Non manca il richiamo al fenomeno “Lega” (“Il Nord moderno, lo Stato vecchio: la risposta di Bossi”), del tutto sconosciuta alla vigilia del 1987, per divenire, già dalle elezioni del 1992, una macchina elettorale forte nel nord del Paese, della cui area impersonava bisogni, aspettative, problemi: e Feltri, da buon bergamasco, sapeva bene cosa significasse il malessere dei valligiani… Sempre Bergamo è il luogo d’incontro con un altro protagonista della vita pubblica italiana, prima dal versante della magistratura, poi da quello più squisitamente politico: “(…) C’e un primo incontro che lego alla sua figura, Di Pietro era tutt’altro che amato dai suoi colleghi in procura. Sinceramente, non ho mai capito bene perché. Probabilmente alcuni lo consideravano un po’ rozzo nella maniera di presentarsi e nei comportamenti, ma questa è soltanto una mia supposizione (…)”. E, ciliegina sulla torta, ci sono le pagine dedicate al “demonio Berlusconi”, che risalgono, come racconto storico, addirittura al 1973: “(…) Berlusconi mi stava antipatico ( …)”, esordisce netto Feltri a proposito della realizzazione del centro edilizio di Milano 2; “(…) E’ evidente che io considerassi questo Berlusconi un prepotente, pronto ogni volta a prendersi tutto e subito, con qualsiasi mezzo (…)”. Sino al faccia a faccia nel giorno di Ferragosto del 1994: “(…) Lui mi parla, stavolta in maniera decisamente più pratica. Dice di volermi contrattualizzare, di volermi come suo dipendente (…). Si continua a parlare, ma pian piano io comincio ad avvertire uno strano senso di caldo. Mentre lui mi offre contratti di qua e di là, io penso che qualcosa deve avermi fatto male. Quel senso di caldo presto diventa dolore, ho delle fitte al ventre laceranti, come se dei cani mi stessero mordendo lo stomaco (…). A un certo punto, preso dalla disperazione più cupa, mi decido a chiedere dov’è il bagno (…)”.
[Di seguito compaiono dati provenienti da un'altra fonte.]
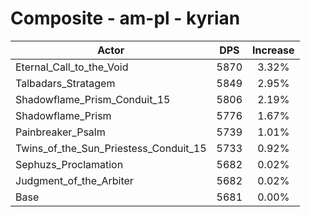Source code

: # Composite - am-pl - kyrian
| Actor | DPS | Increase |
|---|:---:|:---:|
|Eternal_Call_to_the_Void|5870|3.32%|
|Talbadars_Stratagem|5849|2.95%|
|Shadowflame_Prism_Conduit_15|5806|2.19%|
|Shadowflame_Prism|5776|1.67%|
|Painbreaker_Psalm|5739|1.01%|
|Twins_of_the_Sun_Priestess_Conduit_15|5733|0.92%|
|Sephuzs_Proclamation|5682|0.02%|
|Judgment_of_the_Arbiter|5682|0.02%|
|Base|5681|0.00%|
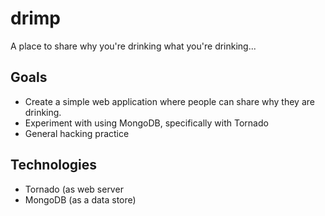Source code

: # drimp
A place to share why you're drinking what you're drinking...

## Goals
* Create a simple web application where people can share why they are drinking.
* Experiment with using MongoDB, specifically with Tornado
* General hacking practice

## Technologies
* Tornado (as web server
* MongoDB (as a data store)

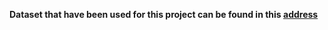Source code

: **Dataset that have been used for this project can be found in this [address](https://www.kaggle.com/nicapotato/womens-ecommerce-clothing-reviews)** 
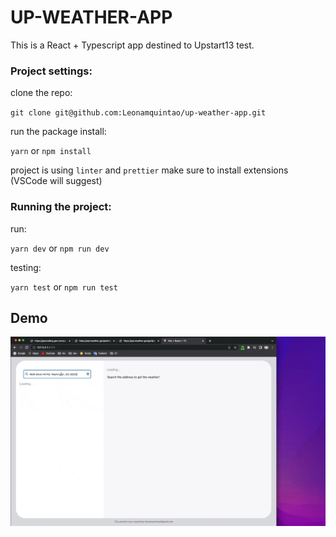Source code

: # UP-WEATHER-APP

This is a React + Typescript app destined to Upstart13 test.

### Project settings:

clone the repo:

`git clone git@github.com:Leonamquintao/up-weather-app.git`

run the package install: 

`yarn` or `npm install`

project is using `linter` and `prettier` make sure to install extensions (VSCode will suggest)


### Running the project:

run:

`yarn dev` or `npm run dev`

testing:

`yarn test` or `npm run test`

## Demo

![Alt text](public/uwapp_evidence.gif?raw=true 'UP-Weather-App')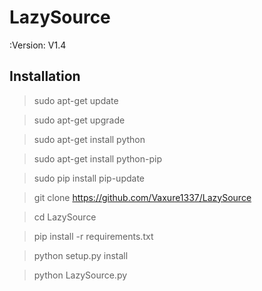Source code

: # LazySource
:Version: V1.4
## Installation
> sudo apt-get update

> sudo apt-get upgrade

> sudo apt-get install python

> sudo apt-get install python-pip

> sudo pip install pip-update

> git clone https://github.com/Vaxure1337/LazySource

> cd LazySource

> pip install -r requirements.txt

> python setup.py install

> python LazySource.py

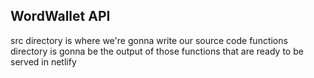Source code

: ## WordWallet API

<p>src directory is where we're gonna  write our source code 
 functions  directory is gonna be the output of those  functions that are ready to be served in netlify 
</p>
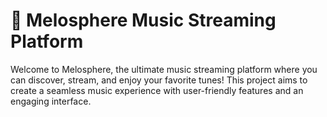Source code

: # 🎵 Melosphere Music Streaming Platform
Welcome to Melosphere, the ultimate music streaming platform where you can discover, stream, and enjoy your favorite tunes! This project aims to create a seamless music experience with user-friendly features and an engaging interface.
Tra cronaca politica, racconti personali, risvolti anche curiosi che riescono a scavare sin dentro le pieghe di una lotta politica che sembra essersi impadronita del nostro Paese, Vittorio Feltri e Gennaro Sangiuliano ci consegnano, così, un interessatissimo spaccato -nel senso più vero…- della storia contemporanea dell’Italia la cui “(…) immagine -chiosa Sangiuliano- è quella di un popolo a metà del guado del fiume, che ha abbandonato la vecchia sponda ma a cui le correnti impediscono di raggiungere la nuova. Resta sottotraccia, come un fiume carsico, la nostra patria (…)”.